*** AVAILABLE DATA ***

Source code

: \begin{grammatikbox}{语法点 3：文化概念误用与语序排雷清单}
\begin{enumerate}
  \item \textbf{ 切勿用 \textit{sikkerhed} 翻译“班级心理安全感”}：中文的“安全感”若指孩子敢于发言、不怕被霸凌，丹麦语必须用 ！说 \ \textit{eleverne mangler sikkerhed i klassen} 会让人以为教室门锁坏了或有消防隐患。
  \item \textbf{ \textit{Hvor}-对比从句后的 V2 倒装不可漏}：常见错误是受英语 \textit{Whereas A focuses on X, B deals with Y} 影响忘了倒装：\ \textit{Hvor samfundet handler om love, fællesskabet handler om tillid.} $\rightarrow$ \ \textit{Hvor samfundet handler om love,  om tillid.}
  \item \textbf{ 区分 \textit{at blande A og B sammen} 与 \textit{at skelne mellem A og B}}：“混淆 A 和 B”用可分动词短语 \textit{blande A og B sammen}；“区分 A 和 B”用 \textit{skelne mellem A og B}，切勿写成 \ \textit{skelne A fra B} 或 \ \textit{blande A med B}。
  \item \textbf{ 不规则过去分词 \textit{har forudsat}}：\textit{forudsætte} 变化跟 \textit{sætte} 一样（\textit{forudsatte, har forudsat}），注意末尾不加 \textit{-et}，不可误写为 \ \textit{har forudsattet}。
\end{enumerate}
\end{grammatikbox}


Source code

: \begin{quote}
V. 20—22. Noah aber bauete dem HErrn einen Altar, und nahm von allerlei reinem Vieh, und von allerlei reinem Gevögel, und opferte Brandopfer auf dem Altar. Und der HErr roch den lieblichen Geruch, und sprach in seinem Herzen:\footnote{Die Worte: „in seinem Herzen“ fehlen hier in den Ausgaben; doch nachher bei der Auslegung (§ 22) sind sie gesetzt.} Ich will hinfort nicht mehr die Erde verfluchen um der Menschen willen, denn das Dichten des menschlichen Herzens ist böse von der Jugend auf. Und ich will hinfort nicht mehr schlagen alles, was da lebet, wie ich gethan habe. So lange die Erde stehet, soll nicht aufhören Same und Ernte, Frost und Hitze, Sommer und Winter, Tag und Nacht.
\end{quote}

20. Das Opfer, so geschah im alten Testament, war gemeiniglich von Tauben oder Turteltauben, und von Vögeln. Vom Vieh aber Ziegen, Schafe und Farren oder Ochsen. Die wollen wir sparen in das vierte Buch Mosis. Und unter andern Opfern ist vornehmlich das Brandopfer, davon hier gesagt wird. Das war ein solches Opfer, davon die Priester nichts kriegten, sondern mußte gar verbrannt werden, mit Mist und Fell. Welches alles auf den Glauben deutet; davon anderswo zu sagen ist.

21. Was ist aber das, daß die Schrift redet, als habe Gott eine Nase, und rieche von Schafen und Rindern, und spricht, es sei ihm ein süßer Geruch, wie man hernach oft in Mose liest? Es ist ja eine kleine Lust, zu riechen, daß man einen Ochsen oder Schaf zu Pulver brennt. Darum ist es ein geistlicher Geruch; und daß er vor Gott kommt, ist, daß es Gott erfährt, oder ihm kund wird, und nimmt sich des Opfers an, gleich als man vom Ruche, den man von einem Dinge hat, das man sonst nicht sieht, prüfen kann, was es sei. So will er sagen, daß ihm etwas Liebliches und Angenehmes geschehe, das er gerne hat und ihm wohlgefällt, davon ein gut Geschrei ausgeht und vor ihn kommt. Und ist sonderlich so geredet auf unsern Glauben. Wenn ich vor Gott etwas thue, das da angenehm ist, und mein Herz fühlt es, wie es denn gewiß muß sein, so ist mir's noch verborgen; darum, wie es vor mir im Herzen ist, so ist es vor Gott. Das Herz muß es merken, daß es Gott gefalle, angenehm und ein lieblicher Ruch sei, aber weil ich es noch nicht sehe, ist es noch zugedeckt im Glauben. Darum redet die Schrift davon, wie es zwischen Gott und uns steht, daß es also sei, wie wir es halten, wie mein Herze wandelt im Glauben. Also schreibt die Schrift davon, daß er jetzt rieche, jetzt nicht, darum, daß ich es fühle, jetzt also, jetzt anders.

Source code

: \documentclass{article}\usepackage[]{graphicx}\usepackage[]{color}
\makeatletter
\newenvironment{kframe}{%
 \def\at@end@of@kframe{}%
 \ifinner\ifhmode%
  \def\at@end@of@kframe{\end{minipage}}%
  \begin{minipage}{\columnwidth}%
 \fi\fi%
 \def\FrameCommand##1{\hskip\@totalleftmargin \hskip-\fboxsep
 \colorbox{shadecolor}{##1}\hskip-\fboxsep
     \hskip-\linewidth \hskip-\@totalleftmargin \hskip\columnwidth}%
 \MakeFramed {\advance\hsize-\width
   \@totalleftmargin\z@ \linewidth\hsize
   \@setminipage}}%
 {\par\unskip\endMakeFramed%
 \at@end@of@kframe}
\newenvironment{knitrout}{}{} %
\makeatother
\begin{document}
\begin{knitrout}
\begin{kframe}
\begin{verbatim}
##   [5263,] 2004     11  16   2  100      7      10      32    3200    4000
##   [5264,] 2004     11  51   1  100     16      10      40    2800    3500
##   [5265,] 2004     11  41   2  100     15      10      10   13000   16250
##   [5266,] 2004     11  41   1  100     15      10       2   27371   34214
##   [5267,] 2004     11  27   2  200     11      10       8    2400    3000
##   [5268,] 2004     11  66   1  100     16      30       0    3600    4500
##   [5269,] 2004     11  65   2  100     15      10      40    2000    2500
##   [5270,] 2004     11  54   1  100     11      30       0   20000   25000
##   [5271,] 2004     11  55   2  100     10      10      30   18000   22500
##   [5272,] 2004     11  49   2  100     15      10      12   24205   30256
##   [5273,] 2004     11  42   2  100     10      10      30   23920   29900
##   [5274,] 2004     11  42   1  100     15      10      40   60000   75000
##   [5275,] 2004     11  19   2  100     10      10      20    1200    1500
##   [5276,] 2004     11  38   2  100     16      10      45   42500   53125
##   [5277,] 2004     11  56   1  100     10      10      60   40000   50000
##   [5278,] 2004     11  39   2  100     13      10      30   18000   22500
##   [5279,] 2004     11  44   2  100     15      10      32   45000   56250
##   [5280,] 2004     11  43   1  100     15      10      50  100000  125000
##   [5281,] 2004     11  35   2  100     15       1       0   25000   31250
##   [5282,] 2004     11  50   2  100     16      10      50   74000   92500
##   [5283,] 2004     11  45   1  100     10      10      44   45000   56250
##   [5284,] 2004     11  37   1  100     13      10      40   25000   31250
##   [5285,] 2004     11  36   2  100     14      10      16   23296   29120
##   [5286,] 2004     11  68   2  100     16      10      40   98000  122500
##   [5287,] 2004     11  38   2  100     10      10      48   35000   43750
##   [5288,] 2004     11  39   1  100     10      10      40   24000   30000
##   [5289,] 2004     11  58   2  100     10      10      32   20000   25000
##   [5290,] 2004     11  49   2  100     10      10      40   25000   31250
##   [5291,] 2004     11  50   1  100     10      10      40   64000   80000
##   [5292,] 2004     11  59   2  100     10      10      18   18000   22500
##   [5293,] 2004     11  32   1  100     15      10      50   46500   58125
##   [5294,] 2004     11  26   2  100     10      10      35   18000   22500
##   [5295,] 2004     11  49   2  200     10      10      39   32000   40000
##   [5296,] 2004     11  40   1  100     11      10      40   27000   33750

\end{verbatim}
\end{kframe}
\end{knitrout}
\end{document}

*** End of AVAILABLE DATA ***

TASK OBJECTIVE: What this exercise asks for is an exact copy of all the records.

SOLUTION:
Source code

: \begin{grammatikbox}{语法点 3：文化概念误用与语序排雷清单}
\begin{enumerate}
  \item \textbf{ 切勿用 \textit{sikkerhed} 翻译“班级心理安全感”}：中文的“安全感”若指孩子敢于发言、不怕被霸凌，丹麦语必须用 ！说 \ \textit{eleverne mangler sikkerhed i klassen} 会让人以为教室门锁坏了或有消防隐患。
  \item \textbf{ \textit{Hvor}-对比从句后的 V2 倒装不可漏}：常见错误是受英语 \textit{Whereas A focuses on X, B deals with Y} 影响忘了倒装：\ \textit{Hvor samfundet handler om love, fællesskabet handler om tillid.} $\rightarrow$ \ \textit{Hvor samfundet handler om love,  om tillid.}
  \item \textbf{ 区分 \textit{at blande A og B sammen} 与 \textit{at skelne mellem A og B}}：“混淆 A 和 B”用可分动词短语 \textit{blande A og B sammen}；“区分 A 和 B”用 \textit{skelne mellem A og B}，切勿写成 \ \textit{skelne A fra B} 或 \ \textit{blande A med B}。
  \item \textbf{ 不规则过去分词 \textit{har forudsat}}：\textit{forudsætte} 变化跟 \textit{sætte} 一样（\textit{forudsatte, har forudsat}），注意末尾不加 \textit{-et}，不可误写为 \ \textit{har forudsattet}。
\end{enumerate}
\end{grammatikbox}


Source code

: \begin{quote}
V. 20—22. Noah aber bauete dem HErrn einen Altar, und nahm von allerlei reinem Vieh, und von allerlei reinem Gevögel, und opferte Brandopfer auf dem Altar. Und der HErr roch den lieblichen Geruch, und sprach in seinem Herzen:\footnote{Die Worte: „in seinem Herzen“ fehlen hier in den Ausgaben; doch nachher bei der Auslegung (§ 22) sind sie gesetzt.} Ich will hinfort nicht mehr die Erde verfluchen um der Menschen willen, denn das Dichten des menschlichen Herzens ist böse von der Jugend auf. Und ich will hinfort nicht mehr schlagen alles, was da lebet, wie ich gethan habe. So lange die Erde stehet, soll nicht aufhören Same und Ernte, Frost und Hitze, Sommer und Winter, Tag und Nacht.
\end{quote}

20. Das Opfer, so geschah im alten Testament, war gemeiniglich von Tauben oder Turteltauben, und von Vögeln. Vom Vieh aber Ziegen, Schafe und Farren oder Ochsen. Die wollen wir sparen in das vierte Buch Mosis. Und unter andern Opfern ist vornehmlich das Brandopfer, davon hier gesagt wird. Das war ein solches Opfer, davon die Priester nichts kriegten, sondern mußte gar verbrannt werden, mit Mist und Fell. Welches alles auf den Glauben deutet; davon anderswo zu sagen ist.

21. Was ist aber das, daß die Schrift redet, als habe Gott eine Nase, und rieche von Schafen und Rindern, und spricht, es sei ihm ein süßer Geruch, wie man hernach oft in Mose liest? Es ist ja eine kleine Lust, zu riechen, daß man einen Ochsen oder Schaf zu Pulver brennt. Darum ist es ein geistlicher Geruch; und daß er vor Gott kommt, ist, daß es Gott erfährt, oder ihm kund wird, und nimmt sich des Opfers an, gleich als man vom Ruche, den man von einem Dinge hat, das man sonst nicht sieht, prüfen kann, was es sei. So will er sagen, daß ihm etwas Liebliches und Angenehmes geschehe, das er gerne hat und ihm wohlgefällt, davon ein gut Geschrei ausgeht und vor ihn kommt. Und ist sonderlich so geredet auf unsern Glauben. Wenn ich vor Gott etwas thue, das da angenehm ist, und mein Herz fühlt es, wie es denn gewiß muß sein, so ist mir's noch verborgen; darum, wie es vor mir im Herzen ist, so ist es vor Gott. Das Herz muß es merken, daß es Gott gefalle, angenehm und ein lieblicher Ruch sei, aber weil ich es noch nicht sehe, ist es noch zugedeckt im Glauben. Darum redet die Schrift davon, wie es zwischen Gott und uns steht, daß es also sei, wie wir es halten, wie mein Herze wandelt im Glauben. Also schreibt die Schrift davon, daß er jetzt rieche, jetzt nicht, darum, daß ich es fühle, jetzt also, jetzt anders.

Source code

: \documentclass{article}\usepackage[]{graphicx}\usepackage[]{color}
\makeatletter
\newenvironment{kframe}{%
 \def\at@end@of@kframe{}%
 \ifinner\ifhmode%
  \def\at@end@of@kframe{\end{minipage}}%
  \begin{minipage}{\columnwidth}%
 \fi\fi%
 \def\FrameCommand##1{\hskip\@totalleftmargin \hskip-\fboxsep
 \colorbox{shadecolor}{##1}\hskip-\fboxsep
     \hskip-\linewidth \hskip-\@totalleftmargin \hskip\columnwidth}%
 \MakeFramed {\advance\hsize-\width
   \@totalleftmargin\z@ \linewidth\hsize
   \@setminipage}}%
 {\par\unskip\endMakeFramed%
 \at@end@of@kframe}
\newenvironment{knitrout}{}{} %
\makeatother
\begin{document}
\begin{knitrout}
\begin{kframe}
\begin{verbatim}
##   [5263,] 2004     11  16   2  100      7      10      32    3200    4000
##   [5264,] 2004     11  51   1  100     16      10      40    2800    3500
##   [5265,] 2004     11  41   2  100     15      10      10   13000   16250
##   [5266,] 2004     11  41   1  100     15      10       2   27371   34214
##   [5267,] 2004     11  27   2  200     11      10       8    2400    3000
##   [5268,] 2004     11  66   1  100     16      30       0    3600    4500
##   [5269,] 2004     11  65   2  100     15      10      40    2000    2500
##   [5270,] 2004     11  54   1  100     11      30       0   20000   25000
##   [5271,] 2004     11  55   2  100     10      10      30   18000   22500
##   [5272,] 2004     11  49   2  100     15      10      12   24205   30256
##   [5273,] 2004     11  42   2  100     10      10      30   23920   29900
##   [5274,] 2004     11  42   1  100     15      10      40   60000   75000
##   [5275,] 2004     11  19   2  100     10      10      20    1200    1500
##   [5276,] 2004     11  38   2  100     16      10      45   42500   53125
##   [5277,] 2004     11  56   1  100     10      10      60   40000   50000
##   [5278,] 2004     11  39   2  100     13      10      30   18000   22500
##   [5279,] 2004     11  44   2  100     15      10      32   45000   56250
##   [5280,] 2004     11  43   1  100     15      10      50  100000  125000
##   [5281,] 2004     11  35   2  100     15       1       0   25000   31250
##   [5282,] 2004     11  50   2  100     16      10      50   74000   92500
##   [5283,] 2004     11  45   1  100     10      10      44   45000   56250
##   [5284,] 2004     11  37   1  100     13      10      40   25000   31250
##   [5285,] 2004     11  36   2  100     14      10      16   23296   29120
##   [5286,] 2004     11  68   2  100     16      10      40   98000  122500
##   [5287,] 2004     11  38   2  100     10      10      48   35000   43750
##   [5288,] 2004     11  39   1  100     10      10      40   24000   30000
##   [5289,] 2004     11  58   2  100     10      10      32   20000   25000
##   [5290,] 2004     11  49   2  100     10      10      40   25000   31250
##   [5291,] 2004     11  50   1  100     10      10      40   64000   80000
##   [5292,] 2004     11  59   2  100     10      10      18   18000   22500
##   [5293,] 2004     11  32   1  100     15      10      50   46500   58125
##   [5294,] 2004     11  26   2  100     10      10      35   18000   22500
##   [5295,] 2004     11  49   2  200     10      10      39   32000   40000
##   [5296,] 2004     11  40   1  100     11      10      40   27000   33750

\end{verbatim}
\end{kframe}
\end{knitrout}
\end{document}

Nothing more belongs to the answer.